▸ The problem
The lines to repeat are those below from the one containing "client for SSH Port Forwarding." down to the one containing "### 🗣Talks & sample projects", both included; reproduce them exactly and nothing else.

[Stored data entries]
════════
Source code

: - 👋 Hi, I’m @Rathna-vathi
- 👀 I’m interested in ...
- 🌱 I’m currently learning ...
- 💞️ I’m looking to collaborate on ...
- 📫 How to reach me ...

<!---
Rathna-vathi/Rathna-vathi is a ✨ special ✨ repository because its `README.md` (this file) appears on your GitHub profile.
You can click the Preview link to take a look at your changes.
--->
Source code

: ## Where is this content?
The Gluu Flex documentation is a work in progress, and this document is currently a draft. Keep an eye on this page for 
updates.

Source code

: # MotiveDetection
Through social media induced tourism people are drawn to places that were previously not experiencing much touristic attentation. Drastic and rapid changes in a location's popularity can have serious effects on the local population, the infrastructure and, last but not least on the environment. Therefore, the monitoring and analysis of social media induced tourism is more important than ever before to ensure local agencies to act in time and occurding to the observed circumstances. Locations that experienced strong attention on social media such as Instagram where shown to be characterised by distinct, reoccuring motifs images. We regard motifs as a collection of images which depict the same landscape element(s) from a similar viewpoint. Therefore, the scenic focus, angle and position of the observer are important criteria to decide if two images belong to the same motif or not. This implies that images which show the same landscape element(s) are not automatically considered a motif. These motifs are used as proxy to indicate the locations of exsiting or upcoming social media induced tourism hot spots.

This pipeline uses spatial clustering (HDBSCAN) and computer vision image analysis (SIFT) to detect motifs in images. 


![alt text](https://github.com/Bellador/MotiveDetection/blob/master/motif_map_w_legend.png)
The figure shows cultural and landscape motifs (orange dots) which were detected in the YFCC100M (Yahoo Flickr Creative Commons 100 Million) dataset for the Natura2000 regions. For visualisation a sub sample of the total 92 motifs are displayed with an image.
════════
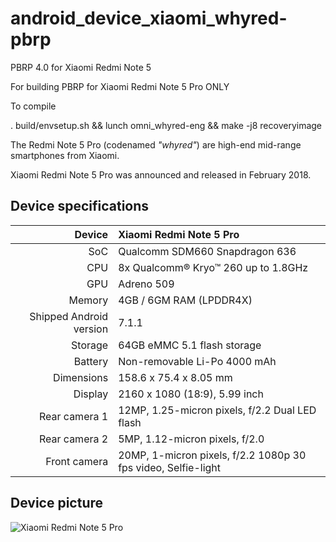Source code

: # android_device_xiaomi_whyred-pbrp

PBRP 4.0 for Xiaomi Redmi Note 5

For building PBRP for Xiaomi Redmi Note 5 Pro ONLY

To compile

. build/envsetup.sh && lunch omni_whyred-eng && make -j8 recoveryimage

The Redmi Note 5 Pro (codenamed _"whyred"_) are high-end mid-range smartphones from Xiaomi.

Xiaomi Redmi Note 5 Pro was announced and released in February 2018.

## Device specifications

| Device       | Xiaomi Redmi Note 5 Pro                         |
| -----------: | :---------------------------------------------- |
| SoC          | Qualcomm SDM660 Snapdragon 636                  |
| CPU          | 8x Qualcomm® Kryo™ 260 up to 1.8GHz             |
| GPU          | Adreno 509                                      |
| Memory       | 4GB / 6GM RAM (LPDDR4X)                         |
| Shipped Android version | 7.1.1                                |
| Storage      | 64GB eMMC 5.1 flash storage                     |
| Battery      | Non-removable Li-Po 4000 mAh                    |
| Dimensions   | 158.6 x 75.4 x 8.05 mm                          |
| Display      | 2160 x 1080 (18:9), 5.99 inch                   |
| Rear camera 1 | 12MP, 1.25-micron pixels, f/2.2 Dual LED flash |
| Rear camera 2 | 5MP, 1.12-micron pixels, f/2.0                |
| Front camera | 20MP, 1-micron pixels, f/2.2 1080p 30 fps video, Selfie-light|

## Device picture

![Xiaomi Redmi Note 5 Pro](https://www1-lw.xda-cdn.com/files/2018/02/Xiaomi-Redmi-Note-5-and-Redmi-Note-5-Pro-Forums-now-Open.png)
════════
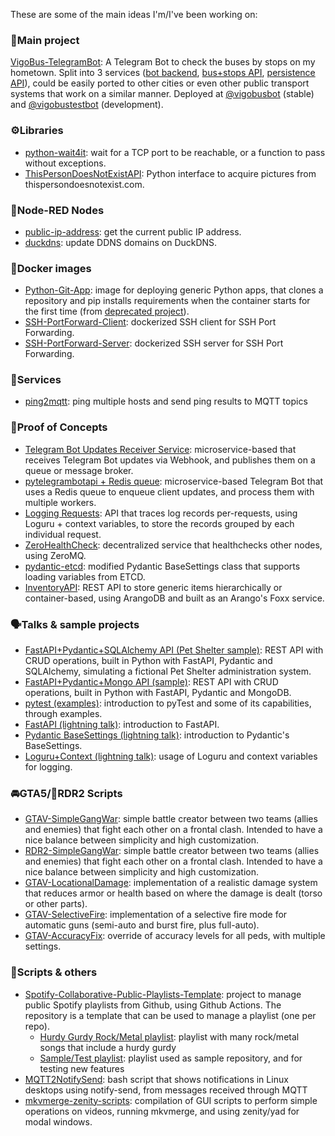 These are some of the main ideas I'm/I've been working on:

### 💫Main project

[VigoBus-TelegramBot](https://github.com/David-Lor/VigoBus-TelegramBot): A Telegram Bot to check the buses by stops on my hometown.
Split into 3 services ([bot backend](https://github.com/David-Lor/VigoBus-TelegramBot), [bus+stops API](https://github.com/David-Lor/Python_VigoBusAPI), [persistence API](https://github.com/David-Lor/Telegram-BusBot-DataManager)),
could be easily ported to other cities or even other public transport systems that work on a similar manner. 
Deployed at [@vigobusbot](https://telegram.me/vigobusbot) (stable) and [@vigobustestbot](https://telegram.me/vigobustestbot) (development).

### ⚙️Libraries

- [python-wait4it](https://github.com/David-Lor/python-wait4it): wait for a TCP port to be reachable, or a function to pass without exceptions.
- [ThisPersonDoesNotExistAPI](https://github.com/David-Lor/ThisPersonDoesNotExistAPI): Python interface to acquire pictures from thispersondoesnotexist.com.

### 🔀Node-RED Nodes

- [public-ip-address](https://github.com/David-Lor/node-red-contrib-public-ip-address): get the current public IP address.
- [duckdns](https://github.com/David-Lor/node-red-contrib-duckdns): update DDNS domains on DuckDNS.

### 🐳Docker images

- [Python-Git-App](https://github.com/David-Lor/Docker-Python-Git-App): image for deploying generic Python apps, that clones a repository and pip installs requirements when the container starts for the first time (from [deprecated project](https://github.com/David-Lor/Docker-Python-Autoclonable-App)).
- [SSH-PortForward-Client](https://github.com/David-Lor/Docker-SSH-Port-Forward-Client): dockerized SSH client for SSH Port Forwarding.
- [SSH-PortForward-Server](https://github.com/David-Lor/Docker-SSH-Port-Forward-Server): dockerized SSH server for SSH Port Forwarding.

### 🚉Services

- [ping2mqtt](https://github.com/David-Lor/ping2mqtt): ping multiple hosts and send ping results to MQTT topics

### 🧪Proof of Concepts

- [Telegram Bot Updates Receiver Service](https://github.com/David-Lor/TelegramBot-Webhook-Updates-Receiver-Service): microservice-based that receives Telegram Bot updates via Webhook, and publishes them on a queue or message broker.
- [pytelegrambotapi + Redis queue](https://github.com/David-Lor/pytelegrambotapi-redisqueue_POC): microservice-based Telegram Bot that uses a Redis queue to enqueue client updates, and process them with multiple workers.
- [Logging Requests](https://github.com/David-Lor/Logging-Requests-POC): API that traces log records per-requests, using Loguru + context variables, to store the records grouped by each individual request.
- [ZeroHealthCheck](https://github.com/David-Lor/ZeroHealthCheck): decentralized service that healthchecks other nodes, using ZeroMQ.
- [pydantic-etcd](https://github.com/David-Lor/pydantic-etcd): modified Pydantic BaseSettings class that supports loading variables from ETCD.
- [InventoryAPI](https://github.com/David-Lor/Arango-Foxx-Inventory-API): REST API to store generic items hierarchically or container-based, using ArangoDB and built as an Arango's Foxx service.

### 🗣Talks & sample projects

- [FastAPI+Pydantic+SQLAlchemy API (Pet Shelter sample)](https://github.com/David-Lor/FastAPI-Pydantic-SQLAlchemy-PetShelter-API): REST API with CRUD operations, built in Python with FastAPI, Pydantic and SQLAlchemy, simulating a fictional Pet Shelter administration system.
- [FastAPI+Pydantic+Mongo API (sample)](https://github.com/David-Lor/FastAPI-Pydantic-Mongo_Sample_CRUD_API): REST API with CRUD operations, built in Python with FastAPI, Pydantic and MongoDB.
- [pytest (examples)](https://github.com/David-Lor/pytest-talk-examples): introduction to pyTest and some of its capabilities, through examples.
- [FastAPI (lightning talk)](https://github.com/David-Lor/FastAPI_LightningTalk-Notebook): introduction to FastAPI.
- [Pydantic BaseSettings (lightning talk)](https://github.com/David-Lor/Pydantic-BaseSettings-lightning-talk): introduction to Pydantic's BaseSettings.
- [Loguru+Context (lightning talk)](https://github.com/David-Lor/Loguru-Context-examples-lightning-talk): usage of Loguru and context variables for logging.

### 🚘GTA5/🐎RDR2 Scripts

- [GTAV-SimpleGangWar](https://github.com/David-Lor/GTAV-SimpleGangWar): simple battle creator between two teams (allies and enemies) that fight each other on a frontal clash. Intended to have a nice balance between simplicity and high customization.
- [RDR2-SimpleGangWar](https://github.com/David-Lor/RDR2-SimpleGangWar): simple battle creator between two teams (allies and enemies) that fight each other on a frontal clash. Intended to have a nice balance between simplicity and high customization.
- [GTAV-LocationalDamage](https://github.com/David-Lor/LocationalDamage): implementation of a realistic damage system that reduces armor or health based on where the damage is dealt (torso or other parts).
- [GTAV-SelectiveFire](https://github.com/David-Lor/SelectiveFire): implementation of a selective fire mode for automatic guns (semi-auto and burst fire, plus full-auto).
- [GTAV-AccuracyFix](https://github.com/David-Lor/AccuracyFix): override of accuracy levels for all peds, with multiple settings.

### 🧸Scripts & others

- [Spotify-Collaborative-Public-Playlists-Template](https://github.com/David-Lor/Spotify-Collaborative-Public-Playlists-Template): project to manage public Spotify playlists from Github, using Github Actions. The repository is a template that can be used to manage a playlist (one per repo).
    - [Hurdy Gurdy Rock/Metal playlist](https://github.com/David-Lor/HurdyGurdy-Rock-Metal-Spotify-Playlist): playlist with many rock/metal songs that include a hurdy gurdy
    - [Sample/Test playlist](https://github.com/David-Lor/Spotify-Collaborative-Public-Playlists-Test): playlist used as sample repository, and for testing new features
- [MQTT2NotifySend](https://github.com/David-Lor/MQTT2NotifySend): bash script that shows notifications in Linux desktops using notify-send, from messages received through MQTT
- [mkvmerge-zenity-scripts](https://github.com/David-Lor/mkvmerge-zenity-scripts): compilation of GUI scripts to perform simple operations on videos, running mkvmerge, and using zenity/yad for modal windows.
════════
▸ Written solution
- [SSH-PortForward-Client](https://github.com/David-Lor/Docker-SSH-Port-Forward-Client): dockerized SSH client for SSH Port Forwarding.
- [SSH-PortForward-Server](https://github.com/David-Lor/Docker-SSH-Port-Forward-Server): dockerized SSH server for SSH Port Forwarding.

### 🚉Services

- [ping2mqtt](https://github.com/David-Lor/ping2mqtt): ping multiple hosts and send ping results to MQTT topics

### 🧪Proof of Concepts

- [Telegram Bot Updates Receiver Service](https://github.com/David-Lor/TelegramBot-Webhook-Updates-Receiver-Service): microservice-based that receives Telegram Bot updates via Webhook, and publishes them on a queue or message broker.
- [pytelegrambotapi + Redis queue](https://github.com/David-Lor/pytelegrambotapi-redisqueue_POC): microservice-based Telegram Bot that uses a Redis queue to enqueue client updates, and process them with multiple workers.
- [Logging Requests](https://github.com/David-Lor/Logging-Requests-POC): API that traces log records per-requests, using Loguru + context variables, to store the records grouped by each individual request.
- [ZeroHealthCheck](https://github.com/David-Lor/ZeroHealthCheck): decentralized service that healthchecks other nodes, using ZeroMQ.
- [pydantic-etcd](https://github.com/David-Lor/pydantic-etcd): modified Pydantic BaseSettings class that supports loading variables from ETCD.
- [InventoryAPI](https://github.com/David-Lor/Arango-Foxx-Inventory-API): REST API to store generic items hierarchically or container-based, using ArangoDB and built as an Arango's Foxx service.

### 🗣Talks & sample projects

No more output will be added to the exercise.